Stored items

• • • • •

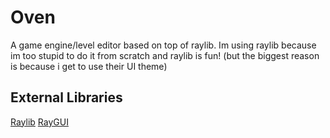 # Oven
A game engine/level editor based on top of raylib. Im using raylib because im too stupid to do it from scratch and raylib is fun! (but the biggest reason is because i get to use their UI theme)

External Libraries
---
[Raylib](https://github.com/raysan5/raylib)
[RayGUI](https://github.com/raysan5/raygui)
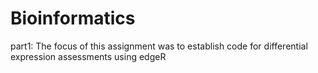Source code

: # Bioinformatics
part1: The focus of this assignment was to establish code for differential expression assessments using edgeR 
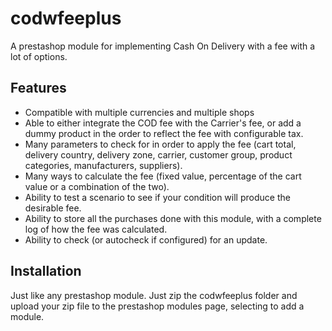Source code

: # codwfeeplus
A prestashop module for implementing Cash On Delivery with a fee with a lot of options.
## Features
* Compatible with multiple currencies and multiple shops
* Able to either integrate the COD fee with the Carrier's fee, or add a dummy product in the order to reflect the fee with configurable tax.
* Many parameters to check for in order to apply the fee (cart total, delivery country, delivery zone, carrier, customer group, product categories, manufacturers, suppliers).
* Many ways to calculate the fee (fixed value, percentage of the cart value or a combination of the two).
* Ability to test a scenario to see if your condition will produce the desirable fee.
* Ability to store all the purchases done with this module, with a complete log of how the fee was calculated.
* Ability to check (or autocheck if configured) for an update.
## Installation
Just like any prestashop module. Just zip the codwfeeplus folder and upload your zip file to the prestashop modules page, selecting to add a module.
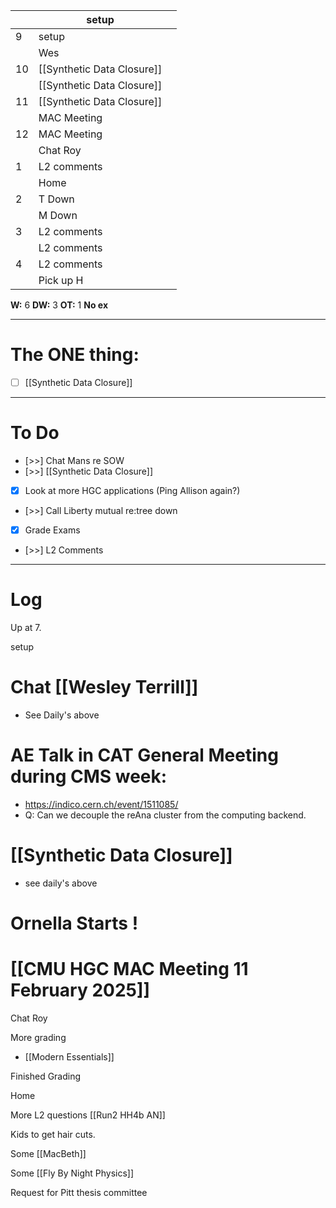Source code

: 
|     | setup                      |     |
| --- | -------------------------- | --- |
| 9   | setup                      |     |
|     | Wes                        |     |
| 10  | [[Synthetic Data Closure]] |     |
|     | [[Synthetic Data Closure]] |     |
| 11  | [[Synthetic Data Closure]] |     |
|     | MAC Meeting                |     |
| 12  | MAC Meeting                |     |
|     | Chat Roy                   |     |
| 1   | L2 comments                |     |
|     | Home                       |     |
| 2   | T Down                     |     |
|     | M Down                     |     |
| 3   | L2 comments                |     |
|     | L2 comments                |     |
| 4   | L2 comments                |     |
|     | Pick up H                  |     |

**W:** 6 
**DW:** 3
**OT:** 1
**No ex**

---
# The ONE thing: 
- [ ] [[Synthetic Data Closure]]

---
# To Do

- [>>] Chat Mans re SOW
- [>>]  [[Synthetic Data Closure]]
- [x] Look at more HGC applications (Ping Allison again?)
- [>>] Call Liberty mutual re:tree down
- [x] Grade Exams
- [>>] L2 Comments

---

# Log

Up at 7. 

setup

# Chat [[Wesley Terrill]]
- See Daily's above


# AE Talk in CAT General Meeting during CMS week:
- https://indico.cern.ch/event/1511085/
- Q: Can we decouple the reAna cluster from the computing backend.


# [[Synthetic Data Closure]]
- see daily's above

# Ornella Starts !


# [[CMU HGC MAC Meeting 11 February 2025]]


Chat Roy 

More grading 
- [[Modern Essentials]]

Finished Grading

Home

More L2 questions [[Run2 HH4b AN]]

Kids to get hair cuts. 

Some [[MacBeth]]

Some [[Fly By Night Physics]]

Request for Pitt thesis committee 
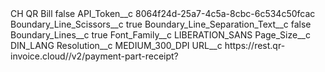 <?xml version="1.0" encoding="UTF-8"?>
<CustomMetadata xmlns="http://soap.sforce.com/2006/04/metadata" xmlns:xsi="http://www.w3.org/2001/XMLSchema-instance" xmlns:xsd="http://www.w3.org/2001/XMLSchema">
    <label>CH QR Bill</label>
    <protected>false</protected>
    <values>
        <field>API_Token__c</field>
        <value xsi:type="xsd:string">8064f24d-25a7-4c5a-8cbc-6c534c50fcac</value>
    </values>
    <values>
        <field>Boundary_Line_Scissors__c</field>
        <value xsi:type="xsd:boolean">true</value>
    </values>
    <values>
        <field>Boundary_Line_Separation_Text__c</field>
        <value xsi:type="xsd:boolean">false</value>
    </values>
    <values>
        <field>Boundary_Lines__c</field>
        <value xsi:type="xsd:boolean">true</value>
    </values>
    <values>
        <field>Font_Family__c</field>
        <value xsi:type="xsd:string">LIBERATION_SANS</value>
    </values>
    <values>
        <field>Page_Size__c</field>
        <value xsi:type="xsd:string">DIN_LANG</value>
    </values>
    <values>
        <field>Resolution__c</field>
        <value xsi:type="xsd:string">MEDIUM_300_DPI</value>
    </values>
    <values>
        <field>URL__c</field>
        <value xsi:type="xsd:string">https://rest.qr-invoice.cloud//v2/payment-part-receipt?</value>
    </values>
</CustomMetadata>
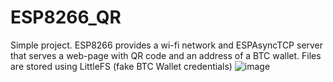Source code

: # ESP8266_QR
Simple project. ESP8266 provides a wi-fi network and ESPAsyncTCP server that serves a web-page with QR code and an address of a BTC wallet. Files are stored using LittleFS (fake BTC Wallet credentials)
![image](https://github.com/user-attachments/assets/384ffd14-0400-4a43-bedc-bba66bd489a1)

• • • • •

The copy you return must match the records above exactly, minus any images.

▶ [COMPLETED TASK]
 # Oven
A game engine/level editor based on top of raylib. Im using raylib because im too stupid to do it from scratch and raylib is fun! (but the biggest reason is because i get to use their UI theme)

External Libraries
---
[Raylib](https://github.com/raysan5/raylib)
[RayGUI](https://github.com/raysan5/raygui)
Source code

: # Bioinformatics
part1: The focus of this assignment was to establish code for differential expression assessments using edgeR 
Source code

: # codwfeeplus
A prestashop module for implementing Cash On Delivery with a fee with a lot of options.
## Features
* Compatible with multiple currencies and multiple shops
* Able to either integrate the COD fee with the Carrier's fee, or add a dummy product in the order to reflect the fee with configurable tax.
* Many parameters to check for in order to apply the fee (cart total, delivery country, delivery zone, carrier, customer group, product categories, manufacturers, suppliers).
* Many ways to calculate the fee (fixed value, percentage of the cart value or a combination of the two).
* Ability to test a scenario to see if your condition will produce the desirable fee.
* Ability to store all the purchases done with this module, with a complete log of how the fee was calculated.
* Ability to check (or autocheck if configured) for an update.
## Installation
Just like any prestashop module. Just zip the codwfeeplus folder and upload your zip file to the prestashop modules page, selecting to add a module.
Source code

: 
|     | setup                      |     |
| --- | -------------------------- | --- |
| 9   | setup                      |     |
|     | Wes                        |     |
| 10  | [[Synthetic Data Closure]] |     |
|     | [[Synthetic Data Closure]] |     |
| 11  | [[Synthetic Data Closure]] |     |
|     | MAC Meeting                |     |
| 12  | MAC Meeting                |     |
|     | Chat Roy                   |     |
| 1   | L2 comments                |     |
|     | Home                       |     |
| 2   | T Down                     |     |
|     | M Down                     |     |
| 3   | L2 comments                |     |
|     | L2 comments                |     |
| 4   | L2 comments                |     |
|     | Pick up H                  |     |

**W:** 6 
**DW:** 3
**OT:** 1
**No ex**

---
# The ONE thing: 
- [ ] [[Synthetic Data Closure]]

---
# To Do

- [>>] Chat Mans re SOW
- [>>]  [[Synthetic Data Closure]]
- [x] Look at more HGC applications (Ping Allison again?)
- [>>] Call Liberty mutual re:tree down
- [x] Grade Exams
- [>>] L2 Comments

---

# Log

Up at 7. 

setup

# Chat [[Wesley Terrill]]
- See Daily's above


# AE Talk in CAT General Meeting during CMS week:
- https://indico.cern.ch/event/1511085/
- Q: Can we decouple the reAna cluster from the computing backend.


# [[Synthetic Data Closure]]
- see daily's above

# Ornella Starts !


# [[CMU HGC MAC Meeting 11 February 2025]]


Chat Roy 

More grading 
- [[Modern Essentials]]

Finished Grading

Home

More L2 questions [[Run2 HH4b AN]]

Kids to get hair cuts. 

Some [[MacBeth]]

Some [[Fly By Night Physics]]

Request for Pitt thesis committee 
 <?xml version="1.0" encoding="UTF-8"?>
<CustomMetadata xmlns="http://soap.sforce.com/2006/04/metadata" xmlns:xsi="http://www.w3.org/2001/XMLSchema-instance" xmlns:xsd="http://www.w3.org/2001/XMLSchema">
    <label>CH QR Bill</label>
    <protected>false</protected>
    <values>
        <field>API_Token__c</field>
        <value xsi:type="xsd:string">8064f24d-25a7-4c5a-8cbc-6c534c50fcac</value>
    </values>
    <values>
        <field>Boundary_Line_Scissors__c</field>
        <value xsi:type="xsd:boolean">true</value>
    </values>
    <values>
        <field>Boundary_Line_Separation_Text__c</field>
        <value xsi:type="xsd:boolean">false</value>
    </values>
    <values>
        <field>Boundary_Lines__c</field>
        <value xsi:type="xsd:boolean">true</value>
    </values>
    <values>
        <field>Font_Family__c</field>
        <value xsi:type="xsd:string">LIBERATION_SANS</value>
    </values>
    <values>
        <field>Page_Size__c</field>
        <value xsi:type="xsd:string">DIN_LANG</value>
    </values>
    <values>
        <field>Resolution__c</field>
        <value xsi:type="xsd:string">MEDIUM_300_DPI</value>
    </values>
    <values>
        <field>URL__c</field>
        <value xsi:type="xsd:string">https://rest.qr-invoice.cloud//v2/payment-part-receipt?</value>
    </values>
</CustomMetadata>
Source code

: # ESP8266_QR
Simple project. ESP8266 provides a wi-fi network and ESPAsyncTCP server that serves a web-page with QR code and an address of a BTC wallet. Files are stored using LittleFS (fake BTC Wallet credentials)
![image](https://github.com/user-attachments/assets/384ffd14-0400-4a43-bedc-bba66bd489a1)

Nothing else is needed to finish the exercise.